Assume you have this data structure, a list of user/text pairs ordered chronologically by the time of the post:
User Id Post-Text ------- --------- 12 The quick brown fox jumps over the lazy dog. 27 The quick brown fox jumps, sometimes. 30 I always see the speedy brown fox jumping over the lazy dog.
Which of these users most "owns" the final text?
I'm looking for a reasonable algorithm -- it can be an approximation, it doesn't have to be perfect -- to determine the owner. Ideally expressed as a percentage score.
Note that we need to factor in edits, deletions, and insertions, so the final result feels reasonable and right. You can use any stackoverflow post with a decent revision history (not just retagging, but frequent post body changes) as a test corpus. Here's a good one, with 15 revisions from 14 different authors. Who is the "owner"?
http://stackoverflow.com/revisions/327973/list
Click "view source" to get the raw text of each revision.
I should warn you that a pure algorithmic solution might end up being a form of the Longest Common Substring Problem.

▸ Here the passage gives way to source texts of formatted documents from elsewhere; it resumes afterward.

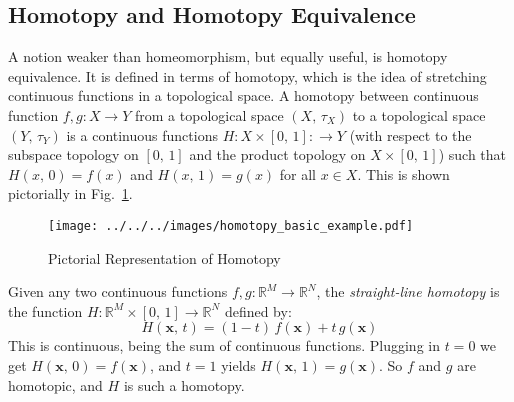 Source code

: \documentclass{article}
\theoremstyle{plain}
\theoremstyle{normal}
\newenvironment{example}{%
    \pushQED{\qed}\renewcommand{\qedsymbol}{$\blacksquare$}\examplex%
}{%
    \popQED\endexamplex%
}
\newenvironment{definition}{%
    \pushQED{\qed}\renewcommand{\qedsymbol}{$\blacksquare$}\definitionx%
}{%
    \popQED\enddefinitionx%
}
\begin{document}
        \subsection{Homotopy and Homotopy Equivalence}
            A notion weaker than homeomorphism, but equally useful, is
            homotopy equivalence.
            It is defined in terms of homotopy, which is
            the idea of stretching continuous functions in a topological space.
            \begin{definition}[Homotopy]
                A homotopy between continuous function
                $f,g:X\rightarrow{Y}$ from a topological space $(X,\,\tau_{X})$
                to a topological space $(Y,\,\tau_{Y})$ is a continuous
                functions $H:X\times[0,\,1]:\rightarrow{Y}$
                (with respect to the subspace topology on $[0,\,1]$ and the
                product topology on $X\times[0,\,1]$) such that
                $H(x,\,0)=f(x)$ and $H(x,\,1)=g(x)$ for all $x\in{X}$.%
            \end{definition}
            This is shown pictorially in Fig.~\ref{fig:homotopy_basic_example}.
            \begin{figure}
                \centering
                \texttt{[image: ../../../images/homotopy\_basic\_example.pdf]}
                \caption{Pictorial Representation of Homotopy}
                \label{fig:homotopy_basic_example}
            \end{figure}
            \begin{example}
                Given any two continuous functions
                $f,g:\mathbb{R}^{M}\rightarrow\mathbb{R}^{N}$, the
                \textit{straight-line homotopy}%
                is the function
                $H:\mathbb{R}^{M}\times[0,\,1]\rightarrow\mathbb{R}^{N}$
                defined by:
                \begin{equation}
                    H(\mathbf{x},\,t)=
                    (1-t)\,f(\mathbf{x})+t\,g(\mathbf{x})
                \end{equation}
                This is continuous, being the sum of continuous functions.
                Plugging in $t=0$ we get $H(\mathbf{x},\,0)=f(\mathbf{x})$,
                and $t=1$ yields $H(\mathbf{x},\,1)=g(\mathbf{x})$. So
                $f$ and $g$ are homotopic, and $H$ is such a homotopy.
            \end{example}
\end{document}
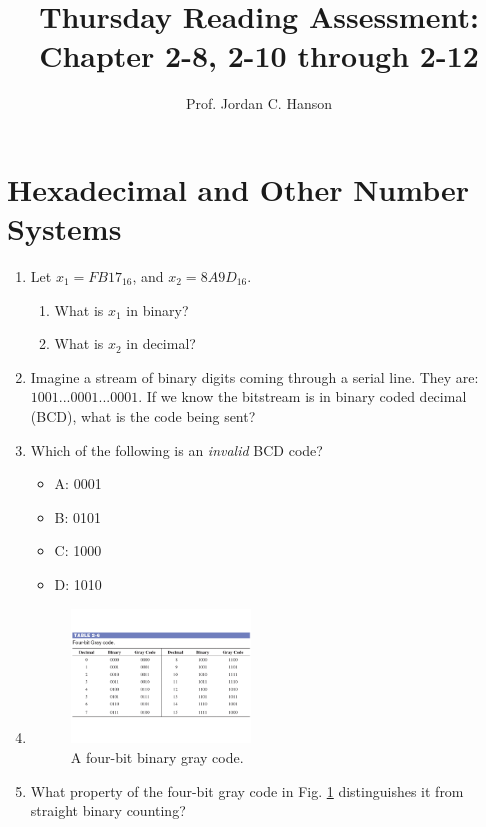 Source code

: \documentclass{article}
\begin{document}
\title{Thursday Reading Assessment: Chapter 2-8, 2-10 through 2-12}
\author{Prof. Jordan C. Hanson}

\maketitle

\section{Hexadecimal and Other Number Systems}

\begin{enumerate}
\item Let $x_1 = FB17_{16}$, and $x_2 = 8A9D_{16}$.
\begin{enumerate}
\item What is $x_1$ in binary? \\ \vspace{1cm}
\item What is $x_2$ in decimal? \\ \vspace{1cm}
\end{enumerate}
\item Imagine a stream of binary digits coming through a serial line.  They are: $1001 ... 0001 ... 0001$.  If we know the bitstream is in binary coded decimal (BCD), what is the code being sent? \\ \vspace{1cm}
\item Which of the following is an \textit{invalid} BCD code?
\begin{itemize}
\item A: 0001
\item B: 0101
\item C: 1000
\item D: 1010
\end{itemize}
\item
\begin{figure}[hb]
\centering
\includegraphics[width=0.45\textwidth]{gray.pdf}
\caption{\label{fig:gray} A four-bit binary gray code.}
\end{figure}
\item What property of the four-bit gray code in Fig. \ref{fig:gray} distinguishes it from straight binary counting?
\end{enumerate}
\end{document}
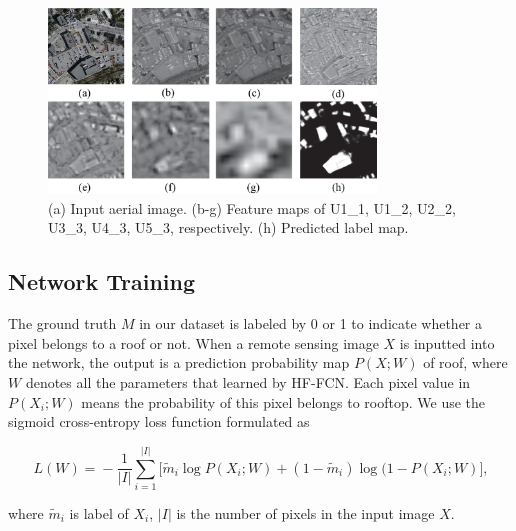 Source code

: \begin{figure}
\centering
\includegraphics[width=8.7cm]{Figures/feature_maps.eps}
\caption{(a) Input aerial image. (b-g) Feature maps of U1\_1, U1\_2, U2\_2, U3\_3, U4\_3, U5\_3, respectively. (h) Predicted label map.}
\label{fig:feature_maps}
\end{figure}


\subsection{Network Training}

The ground truth $M$ in our dataset is labeled by 0 or 1 to indicate whether a pixel belongs to a roof or not. 
When a remote sensing image ${X}$ is inputted into the network, the output is a prediction probability map $P(X;W)$ of roof, where $W$ denotes all the parameters that learned by HF-FCN. Each pixel value in $P(X_{i};W)$ means the probability of this pixel belongs to rooftop.
We use the sigmoid cross-entropy loss function formulated as
\begin{small}
\begin{equation}
     \label{loss}
     \ L(W)\! =\! -\frac{1}{\vert I\vert}\sum_{i=1}^{\vert I \vert}\lbrack{\tilde{m}_i \log{P(X_{i};W)}\!+\!(1\!-\!\tilde{m}_i)\log(1\!-\!P(X_{i};W)}\rbrack,
\end{equation}
\end{small}
where $\tilde{m}_i$ is label of $X_{i}$, ${\vert I\vert}$ is the number of pixels in the input image ${X}$.
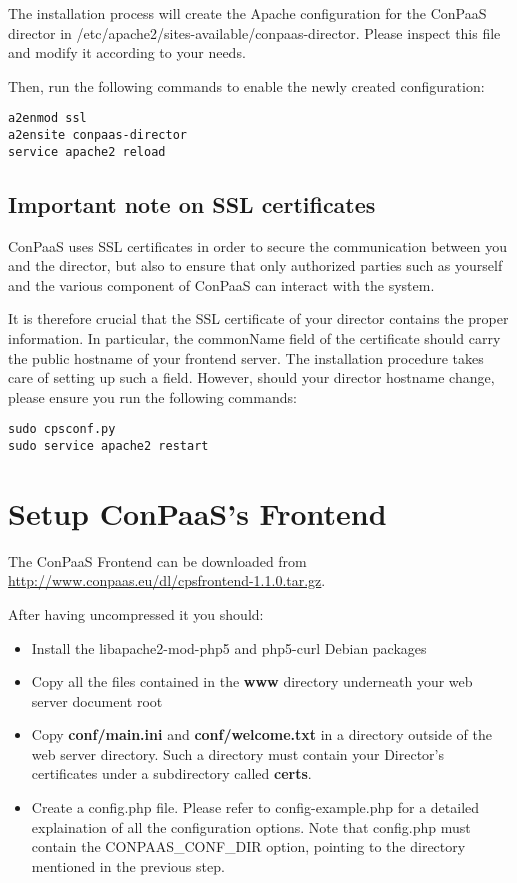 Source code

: \documentclass[10pt]{article}
\begin{document}
The installation process will create the Apache configuration for the ConPaaS
director in /etc/apache2/sites-available/conpaas-director. Please inspect this
file and modify it according to your needs.

Then, run the following commands to enable the newly created configuration:

\begin{verbatim}
a2enmod ssl
a2ensite conpaas-director
service apache2 reload
\end{verbatim}

\subsection{Important note on SSL certificates}
ConPaaS uses SSL certificates in order to secure the communication between you
and the director, but also to ensure that only authorized parties such as
yourself and the various component of ConPaaS can interact with the system.

It is therefore crucial that the SSL certificate of your director contains the
proper information. In particular, the commonName field of the certificate
should carry the public hostname of your frontend server. The installation
procedure takes care of setting up such a field. However, should your director
hostname change, please ensure you run the following commands:

\begin{verbatim}
sudo cpsconf.py
sudo service apache2 restart
\end{verbatim}

\section{Setup ConPaaS's Frontend}
\label{sec:frontend}

The ConPaaS Frontend can be downloaded from
\url{http://www.conpaas.eu/dl/cpsfrontend-1.1.0.tar.gz}.

After having uncompressed it you should:

\begin{itemize}
\item Install the libapache2-mod-php5 and php5-curl Debian packages
\item Copy all the files contained in the \textbf{www} directory underneath your web server document root
\item Copy \textbf{conf/main.ini} and \textbf{conf/welcome.txt} in a directory
  outside of the web server directory. Such a directory must contain your
  Director's certificates under a subdirectory called \textbf{certs}.
\item Create a config.php file. Please refer to
  config-example.php for a detailed explaination of all the configuration
  options. Note that config.php must contain the CONPAAS\_CONF\_DIR option,
  pointing to the directory mentioned in the previous step.
\end{itemize}
\end{document}
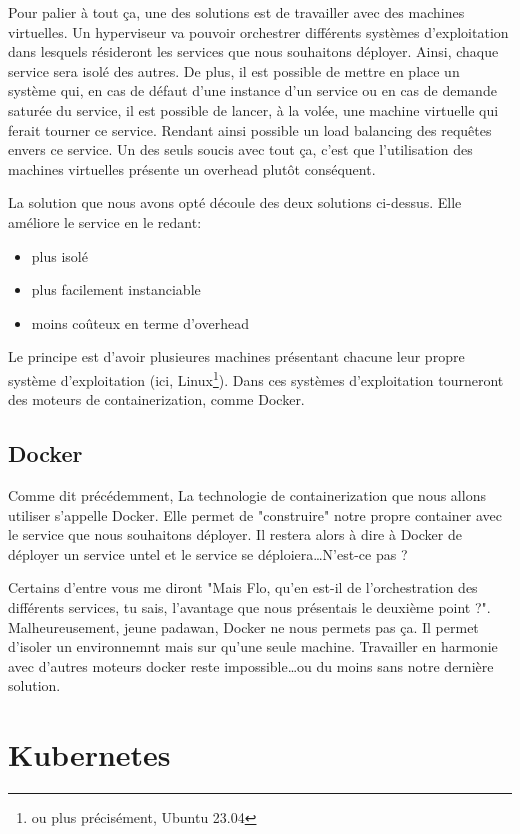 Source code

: Pour palier à tout ça, une des solutions est de travailler avec des machines virtuelles. Un hyperviseur va pouvoir orchestrer différents systèmes d'exploitation dans lesquels résideront les services que nous souhaitons déployer. Ainsi, chaque service sera isolé des autres. De plus, il est possible de mettre en place un système qui, en cas de défaut d'une instance d'un service ou en cas de demande saturée du service, il est possible de lancer, à la volée, une machine virtuelle qui ferait tourner ce service. Rendant ainsi possible un load balancing des requêtes envers ce service. Un des seuls soucis avec tout ça, c'est que l'utilisation des machines virtuelles présente un overhead plutôt conséquent.

La solution que nous avons opté découle des deux solutions ci-dessus. Elle améliore le service en le redant:

\begin{itemize}
    \item plus isolé
    \item plus facilement instanciable
    \item moins coûteux en terme d'overhead
\end{itemize}

Le principe est d'avoir plusieures machines présentant chacune leur propre système d'exploitation (ici, Linux\footnote{ou plus précisément, Ubuntu 23.04}). Dans ces systèmes d'exploitation tourneront des moteurs de containerization, comme Docker.

\subsection{Docker}

Comme dit précédemment, La technologie de containerization que nous allons utiliser s'appelle Docker. Elle permet de "construire" notre propre container avec le service que nous souhaitons déployer. Il restera alors à dire à Docker de déployer un service untel et le service se déploiera\dots N'est-ce pas ?

Certains d'entre vous me diront "Mais Flo, qu'en est-il de l'orchestration des différents services, tu sais, l'avantage que nous présentais le deuxième point ?". Malheureusement, jeune padawan, Docker ne nous permets pas ça. Il permet d'isoler un environnemnt mais sur qu'une seule machine. Travailler en harmonie avec d'autres moteurs docker reste impossible\dots ou du moins sans notre dernière solution.
\section{Kubernetes}



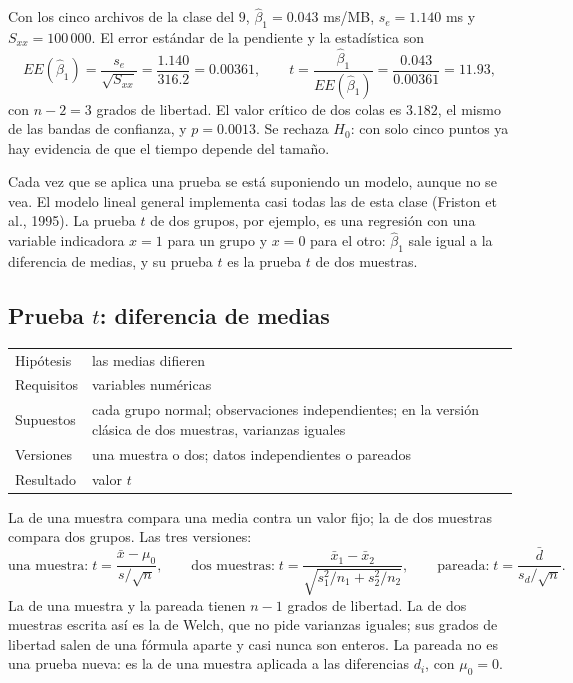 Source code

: \documentclass[11pt,letterpaper]{article}
\begin{document}
\begin{ejemplo}
    Con los cinco archivos de la clase del $9$, $\hat{\beta}_1 = 0.043$
    ms/MB, $s_e = 1.140$ ms y $S_{xx} = 100\,000$. El error estándar de
    la pendiente y la estadística son
    \[
        EE(\hat{\beta}_1) = \frac{s_e}{\sqrt{S_{xx}}}
        = \frac{1.140}{316.2} = 0.00361 ,
        \qquad
        t = \frac{\hat{\beta}_1}{EE(\hat{\beta}_1)}
          = \frac{0.043}{0.00361} = 11.93 ,
    \]
    con $n - 2 = 3$ grados de libertad. El valor crítico de dos colas
    es $3.182$, el mismo de las bandas de confianza, y $p = 0.0013$. Se
    rechaza $H_0$: con solo cinco puntos ya hay evidencia de que el
    tiempo depende del tamaño.
\end{ejemplo}

Cada vez que se aplica una prueba se está suponiendo un modelo, aunque
no se vea. El modelo lineal general implementa casi todas las de esta
clase (Friston et al., 1995). La prueba $t$ de dos grupos, por ejemplo,
es una regresión con una variable indicadora $x = 1$ para un grupo y
$x = 0$ para el otro: $\hat{\beta}_1$ sale igual a la diferencia de
medias, y su prueba $t$ es la prueba $t$ de dos muestras.


\subsection*{Prueba $t$: diferencia de medias}

\begin{center}
\small
\begin{tabular}{l>{\raggedright\arraybackslash}p{10.5cm}}
    \toprule
    Hipótesis & las medias difieren \\
    Requisitos & variables numéricas \\
    Supuestos & cada grupo normal; observaciones independientes; en la
                versión clásica de dos muestras, varianzas iguales \\
    Versiones & una muestra o dos; datos independientes o pareados \\
    Resultado & valor $t$ \\
    \bottomrule
\end{tabular}
\end{center}

La de una muestra compara una media contra un valor fijo; la de dos
muestras compara dos grupos. Las tres versiones:
\[
    \text{una muestra:}\;
    t = \frac{\bar{x} - \mu_0}{s / \sqrt{n}} ,
    \qquad
    \text{dos muestras:}\;
    t = \frac{\bar{x}_1 - \bar{x}_2}
             {\sqrt{s_1^2 / n_1 + s_2^2 / n_2}} ,
    \qquad
    \text{pareada:}\;
    t = \frac{\bar{d}}{s_d / \sqrt{n}} .
\]
La de una muestra y la pareada tienen $n - 1$ grados de libertad. La de
dos muestras escrita así es la de Welch, que no pide varianzas iguales;
sus grados de libertad salen de una fórmula aparte y casi nunca son
enteros. La pareada no es una prueba nueva: es la de una muestra
aplicada a las diferencias $d_i$, con $\mu_0 = 0$.
\end{document}
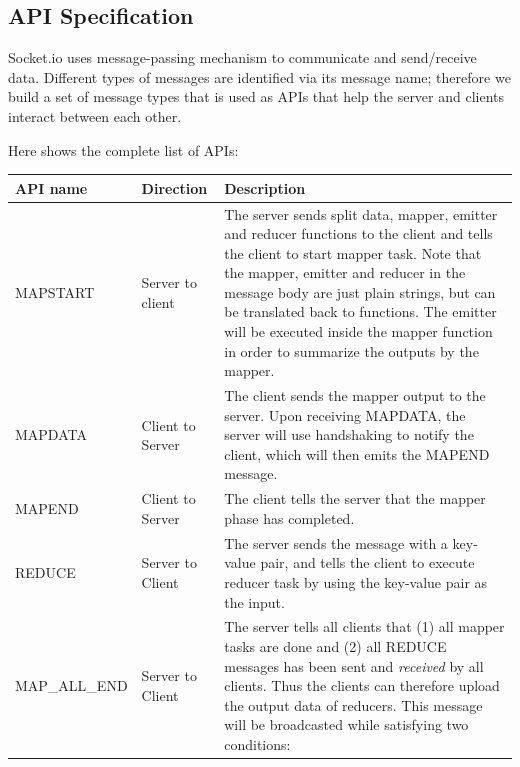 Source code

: \subsection{API Specification}

Socket.io uses message-passing mechanism to communicate and send/receive data. Different types of messages are identified via its message name; therefore we build a set of message types that is used as APIs that help the server and clients interact between each other.

Here shows the complete list of APIs:

\begin{center}

\begin{tabular}{| l | l | p{7.5cm} |}

\hline
API name & Direction & Description \\
\hline
MAPSTART & Server to client & The server sends split data, mapper, emitter and reducer functions to the client and tells the client to start mapper task. \newline
Note that the mapper, emitter and reducer in the message body are just plain strings, but can be translated back to functions. \newline
The emitter will be executed inside the mapper function in order to summarize the outputs by the mapper. \\
\hline
MAPDATA & Client to Server & The client sends the mapper output to the server. \newline
Upon receiving MAPDATA, the server will use handshaking to notify the client, which will then emits the MAPEND message. \\
\hline
MAPEND & Client to Server & The client tells the server that the mapper phase has completed. \\
\hline
REDUCE & Server to Client & The server sends the message with a key-value pair, and tells the client to execute reducer task by using the key-value pair as the input. \\
\hline
MAP\_ALL\_END & Server to Client & The server tells all clients that \newline
(1) all mapper tasks are done and \newline
(2) all REDUCE messages has been sent and \emph{received} by all clients. \newline
Thus the clients can therefore upload the output data of reducers. \newline
This message will be broadcasted while satisfying two conditions: \newline

\end{tabular}
\end{center}
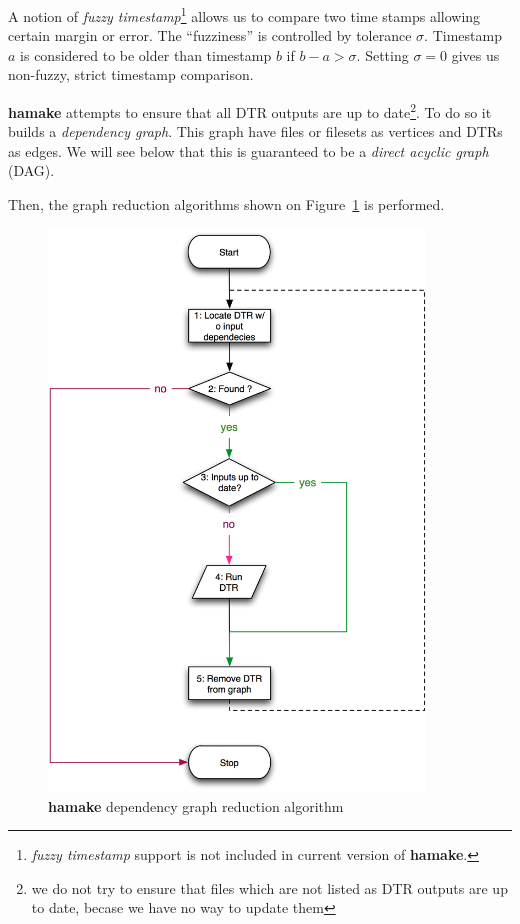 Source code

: \documentclass{article}
\begin{document}
A notion of \textit{fuzzy timestamp}\footnote{\textit{fuzzy timestamp}
  support is not included in current version of \textbf{hamake}.}
allows us to compare two time stamps allowing certain margin or
error. The ``fuzziness'' is controlled by tolerance
$\sigma$. Timestamp $a$ is considered to be older than timestamp $b$
if $b-a>\sigma$. Setting $\sigma=0$ gives us non-fuzzy, strict
timestamp comparison.

\textbf{hamake} attempts to ensure that all DTR outputs are up to
date\footnote{we do not try to ensure that files which are not listed
  as DTR outputs are up to date, becase we have no way to update
  them}. To do so it builds a \textit{dependency graph}. This graph
have files or filesets as vertices and DTRs as edges. We will see
below that this is guaranteed to be a \textit{direct acyclic graph}
(DAG).

Then, the graph reduction algorithms shown on Figure~\ref{fig:grred}
is performed.

\begin{figure}[htp]
\centering
\includegraphics[width=10cm]{GraphReduction.png}
\caption{\textbf{hamake} dependency graph reduction algorithm}
\label{fig:grred}
\end{figure}
\end{document}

But as I mentioned, approximations and estimates are fine too if they work well.
Solutions in any language are welcome, but I prefer solutions that are
- Fairly easy to translate into c#.
- Free of dependencies.
- Put simplicity before efficiency.
It is extraordinarily rare for a post on SO to have more than 25 revisions. But it should "feel" accurate, so if you eyeballed the edits you'd agree with the final decision. I encourage you to test your algorithm out on stack overflow posts with revision histories and see if you agree with the final output.
I have now deployed the following approximation, which you can see in action for every new saved revision on Community Wiki posts
- do a line based diff of every revision where the body text changes
- sum the insertion and deletion lines for each revision as "editcount"
- each userid gets sum of "editcount" they contributed
- first revision author gets 2x * "editcount" as initial score, as a primary authorship bonus
- to determine final ownership percentage: each user's edited line count total divided by total number of edited lines in all revisions
(There are also some guard clauses for common simple conditions like 1 revision, only 1 author, etcetera. The line-based diff makes it fairly speedy to recalc for all revisions; in a typical case of say 10 revisions it's ~50ms.)
This works fairly well in my testing. It does break down a little when you have small 1 or 2 line posts that several people edit, but I think that's unavoidable. Accepting Joel Neely's answer as closest in spirit to what I went with, and upvoted everything else that seemed workable.